# Reparatur von Echoloten



## Sascha1967 (4. August 2015)

Hallo zusammen,
kann einer von euch auch Echolote reparieren?
Ich besitze ein Eagle 640C DF und habe es die letzten 3 Jahre nicht mehr eingeschaltet. 
Nun wollte ich es mit nach Norwegen nehmen und habe mir extra noch eine neue Batterie gekauft. 
Als ich es dann einschalten wollte, blieb der Bildschirm schwarz.
	

	
	
		
		

		
			




Ich habe das Gefühl, als hätte sich Software gelöscht.
Man kann nur beim Einschalten für den Bruchteil einer Sekunde den klassischen Piepton hören.
Das traurige daran ist, dass das Echolot maximal 20 Betriebsstunden gelaufen ist.
Über jede Art von Hilfe bin ich dankbar.
Gruß Sascha


----------



## Mollebulle (4. August 2015)

*AW: Reparatur von Echoloten*

Habe meinen Lowrance Mark-5XPro Fishfinder durch Kurzschluss geschrottet....(Anschlusskabel mit Steckverbindung lag im Wasser..)Da ich keine Sicherung vorgeschaltet hatte (hat mir ein Angelkumpel erst DANACH empfohlen) ist das Gerät jetzt tot.Ein angerufener Händler meinte, dass sich eine Reparatur für dieses (200 Euro ) Teil nicht lohnen würde !!??!!Hab´s jetzt mal einem Elektronikbastler gegeben Vielleicht hat ja jemand ähnliches erfahren müssen ...?
_________________________________________________________________________>>>>>>>>>>>>>>>>>scheint ich war der einzige Dödel dem so was passiert ist #c  |kopfkrat   #t


Hi Sascha 1967
 habe o. g.
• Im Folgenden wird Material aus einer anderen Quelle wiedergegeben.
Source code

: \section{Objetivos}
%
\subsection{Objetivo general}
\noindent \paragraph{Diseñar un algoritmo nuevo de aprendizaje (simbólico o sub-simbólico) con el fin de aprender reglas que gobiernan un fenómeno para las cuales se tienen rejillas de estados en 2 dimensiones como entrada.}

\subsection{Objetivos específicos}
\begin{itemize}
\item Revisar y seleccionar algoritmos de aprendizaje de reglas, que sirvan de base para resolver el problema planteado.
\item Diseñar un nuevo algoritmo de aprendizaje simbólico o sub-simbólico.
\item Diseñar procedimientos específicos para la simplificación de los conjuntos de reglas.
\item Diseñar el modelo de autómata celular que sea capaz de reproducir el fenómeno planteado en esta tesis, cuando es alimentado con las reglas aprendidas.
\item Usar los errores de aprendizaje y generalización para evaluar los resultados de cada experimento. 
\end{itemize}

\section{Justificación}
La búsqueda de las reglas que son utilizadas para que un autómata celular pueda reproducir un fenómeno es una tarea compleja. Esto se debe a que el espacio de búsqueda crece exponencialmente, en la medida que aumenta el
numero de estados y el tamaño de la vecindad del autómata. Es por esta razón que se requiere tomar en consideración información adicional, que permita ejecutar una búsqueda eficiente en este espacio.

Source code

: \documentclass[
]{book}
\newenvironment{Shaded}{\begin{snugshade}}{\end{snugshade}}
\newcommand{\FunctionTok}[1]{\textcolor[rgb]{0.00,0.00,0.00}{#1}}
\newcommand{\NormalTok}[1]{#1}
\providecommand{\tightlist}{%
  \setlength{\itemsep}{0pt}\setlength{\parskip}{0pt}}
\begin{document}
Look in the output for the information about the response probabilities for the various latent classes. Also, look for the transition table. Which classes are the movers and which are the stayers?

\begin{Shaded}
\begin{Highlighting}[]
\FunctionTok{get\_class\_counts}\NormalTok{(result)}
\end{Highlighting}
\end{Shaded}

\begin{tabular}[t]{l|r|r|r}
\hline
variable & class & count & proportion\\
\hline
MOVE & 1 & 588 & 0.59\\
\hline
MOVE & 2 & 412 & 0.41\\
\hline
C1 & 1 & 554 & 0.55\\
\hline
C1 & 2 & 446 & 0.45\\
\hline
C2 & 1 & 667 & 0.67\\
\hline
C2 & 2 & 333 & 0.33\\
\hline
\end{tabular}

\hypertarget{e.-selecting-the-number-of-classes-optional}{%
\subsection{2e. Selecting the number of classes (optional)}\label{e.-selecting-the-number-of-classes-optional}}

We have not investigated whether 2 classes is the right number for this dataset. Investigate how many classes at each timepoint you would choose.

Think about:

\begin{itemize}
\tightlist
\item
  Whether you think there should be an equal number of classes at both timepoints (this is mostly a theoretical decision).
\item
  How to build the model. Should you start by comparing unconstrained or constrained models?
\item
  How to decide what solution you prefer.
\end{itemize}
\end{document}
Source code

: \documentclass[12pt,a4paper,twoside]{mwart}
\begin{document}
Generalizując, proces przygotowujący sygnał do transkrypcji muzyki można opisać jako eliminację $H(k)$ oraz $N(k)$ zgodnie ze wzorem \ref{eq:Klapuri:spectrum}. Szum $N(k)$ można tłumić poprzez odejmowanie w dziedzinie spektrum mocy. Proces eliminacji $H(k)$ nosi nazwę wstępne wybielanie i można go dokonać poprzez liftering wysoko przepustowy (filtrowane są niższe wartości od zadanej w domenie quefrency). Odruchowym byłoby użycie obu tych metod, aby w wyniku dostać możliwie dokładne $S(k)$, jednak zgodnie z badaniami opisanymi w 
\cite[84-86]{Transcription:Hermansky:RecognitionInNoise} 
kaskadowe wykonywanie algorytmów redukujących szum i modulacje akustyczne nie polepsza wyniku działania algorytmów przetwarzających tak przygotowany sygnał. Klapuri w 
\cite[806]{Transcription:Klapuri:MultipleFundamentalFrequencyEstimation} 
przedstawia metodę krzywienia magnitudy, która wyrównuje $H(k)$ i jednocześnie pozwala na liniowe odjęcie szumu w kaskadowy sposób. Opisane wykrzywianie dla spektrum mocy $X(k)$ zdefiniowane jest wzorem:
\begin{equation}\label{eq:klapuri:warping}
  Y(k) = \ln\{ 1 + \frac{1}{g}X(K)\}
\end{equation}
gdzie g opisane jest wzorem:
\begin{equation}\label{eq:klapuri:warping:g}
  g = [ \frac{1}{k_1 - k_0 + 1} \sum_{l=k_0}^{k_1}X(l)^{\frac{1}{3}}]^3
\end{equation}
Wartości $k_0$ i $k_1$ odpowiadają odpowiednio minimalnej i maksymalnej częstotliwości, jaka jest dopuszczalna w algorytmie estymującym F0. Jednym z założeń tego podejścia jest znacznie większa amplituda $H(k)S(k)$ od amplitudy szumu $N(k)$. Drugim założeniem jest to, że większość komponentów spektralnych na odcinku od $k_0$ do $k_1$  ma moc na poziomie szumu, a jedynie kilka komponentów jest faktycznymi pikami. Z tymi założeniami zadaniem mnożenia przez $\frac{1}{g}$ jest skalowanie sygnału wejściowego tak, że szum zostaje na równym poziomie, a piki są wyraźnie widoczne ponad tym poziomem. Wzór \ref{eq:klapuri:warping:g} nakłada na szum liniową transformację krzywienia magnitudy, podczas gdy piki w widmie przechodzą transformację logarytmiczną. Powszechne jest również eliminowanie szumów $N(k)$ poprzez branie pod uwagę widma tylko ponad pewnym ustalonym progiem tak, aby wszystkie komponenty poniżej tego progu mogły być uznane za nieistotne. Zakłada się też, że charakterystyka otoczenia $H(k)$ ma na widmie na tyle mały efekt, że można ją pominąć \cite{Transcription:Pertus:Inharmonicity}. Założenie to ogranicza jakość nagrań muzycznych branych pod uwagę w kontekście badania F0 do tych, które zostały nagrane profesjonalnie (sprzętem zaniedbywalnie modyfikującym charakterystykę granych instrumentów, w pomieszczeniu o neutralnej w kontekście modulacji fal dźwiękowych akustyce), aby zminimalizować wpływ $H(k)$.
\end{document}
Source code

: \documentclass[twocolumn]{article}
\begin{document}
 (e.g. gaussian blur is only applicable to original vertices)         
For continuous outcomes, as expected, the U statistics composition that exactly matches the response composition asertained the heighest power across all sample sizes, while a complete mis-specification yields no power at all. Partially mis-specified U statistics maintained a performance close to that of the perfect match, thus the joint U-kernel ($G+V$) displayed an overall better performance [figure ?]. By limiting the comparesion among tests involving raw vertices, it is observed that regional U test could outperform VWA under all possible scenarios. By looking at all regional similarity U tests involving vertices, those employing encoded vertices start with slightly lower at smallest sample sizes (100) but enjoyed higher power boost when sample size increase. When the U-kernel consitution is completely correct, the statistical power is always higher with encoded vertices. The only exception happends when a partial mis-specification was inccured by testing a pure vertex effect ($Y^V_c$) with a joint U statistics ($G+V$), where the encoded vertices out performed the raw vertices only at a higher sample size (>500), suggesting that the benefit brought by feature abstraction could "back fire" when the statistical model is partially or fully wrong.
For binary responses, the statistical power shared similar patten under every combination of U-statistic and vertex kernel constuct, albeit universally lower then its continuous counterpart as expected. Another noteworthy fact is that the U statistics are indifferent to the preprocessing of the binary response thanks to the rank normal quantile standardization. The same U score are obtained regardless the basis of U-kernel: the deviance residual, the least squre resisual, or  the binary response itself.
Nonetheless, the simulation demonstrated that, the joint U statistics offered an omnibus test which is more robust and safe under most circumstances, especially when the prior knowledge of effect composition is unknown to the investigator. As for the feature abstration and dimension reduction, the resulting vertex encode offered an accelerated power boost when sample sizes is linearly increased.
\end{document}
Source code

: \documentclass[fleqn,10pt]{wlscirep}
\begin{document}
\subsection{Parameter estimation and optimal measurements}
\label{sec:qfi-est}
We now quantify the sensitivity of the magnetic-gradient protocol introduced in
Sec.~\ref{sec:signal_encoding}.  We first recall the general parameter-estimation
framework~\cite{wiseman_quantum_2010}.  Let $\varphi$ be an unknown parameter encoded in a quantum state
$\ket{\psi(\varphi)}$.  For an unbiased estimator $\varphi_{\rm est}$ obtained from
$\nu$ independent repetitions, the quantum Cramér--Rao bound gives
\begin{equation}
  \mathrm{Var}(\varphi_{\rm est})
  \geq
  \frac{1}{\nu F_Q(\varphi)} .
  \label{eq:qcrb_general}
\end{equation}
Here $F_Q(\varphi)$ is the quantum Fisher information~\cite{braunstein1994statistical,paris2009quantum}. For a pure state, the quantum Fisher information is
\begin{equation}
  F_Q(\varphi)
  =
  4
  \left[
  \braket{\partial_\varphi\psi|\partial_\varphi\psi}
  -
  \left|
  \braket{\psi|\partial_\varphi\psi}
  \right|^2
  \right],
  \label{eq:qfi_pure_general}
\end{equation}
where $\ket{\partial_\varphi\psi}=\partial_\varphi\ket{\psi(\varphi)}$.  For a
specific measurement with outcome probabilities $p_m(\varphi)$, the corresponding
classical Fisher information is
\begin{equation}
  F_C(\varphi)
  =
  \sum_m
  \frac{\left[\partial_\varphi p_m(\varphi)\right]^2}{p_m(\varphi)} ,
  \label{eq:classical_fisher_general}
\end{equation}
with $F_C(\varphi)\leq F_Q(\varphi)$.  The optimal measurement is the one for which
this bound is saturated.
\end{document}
HILFERUF im Februar ins Board gestellt, aber wirklich geholfen hat mir niemand ich habe mir zwischenzeitlich ein neues Teil gekauft....:choffentlich hast Du mehr Glück


----------



## davman (5. August 2015)

*AW: Reparatur von Echoloten*

Hi
Leider kann man diese Geräte nicht zu einem vernünftigen Preis reparieren. Die meisten Geräte sind verschweißt und Du kommst da nicht ran, ohne sie zu beschädigen. Danach bekommt man sie nicht wieder dicht. Wenn Du einen richtigen Elektronikbastler kennst, dann läßt sich da sicher was machen, aber gewerblich wirst Du da keinen finden. 

LG
davman


----------



## Seewolf 01 (5. August 2015)

*AW: Reparatur von Echoloten*

Prüfe doch bitte mal deine neue Batterie ob die auch voll geladen ist, denn die Geräte schalten automatich ab, wenn zu wenig Spannung vorhanden ist.


----------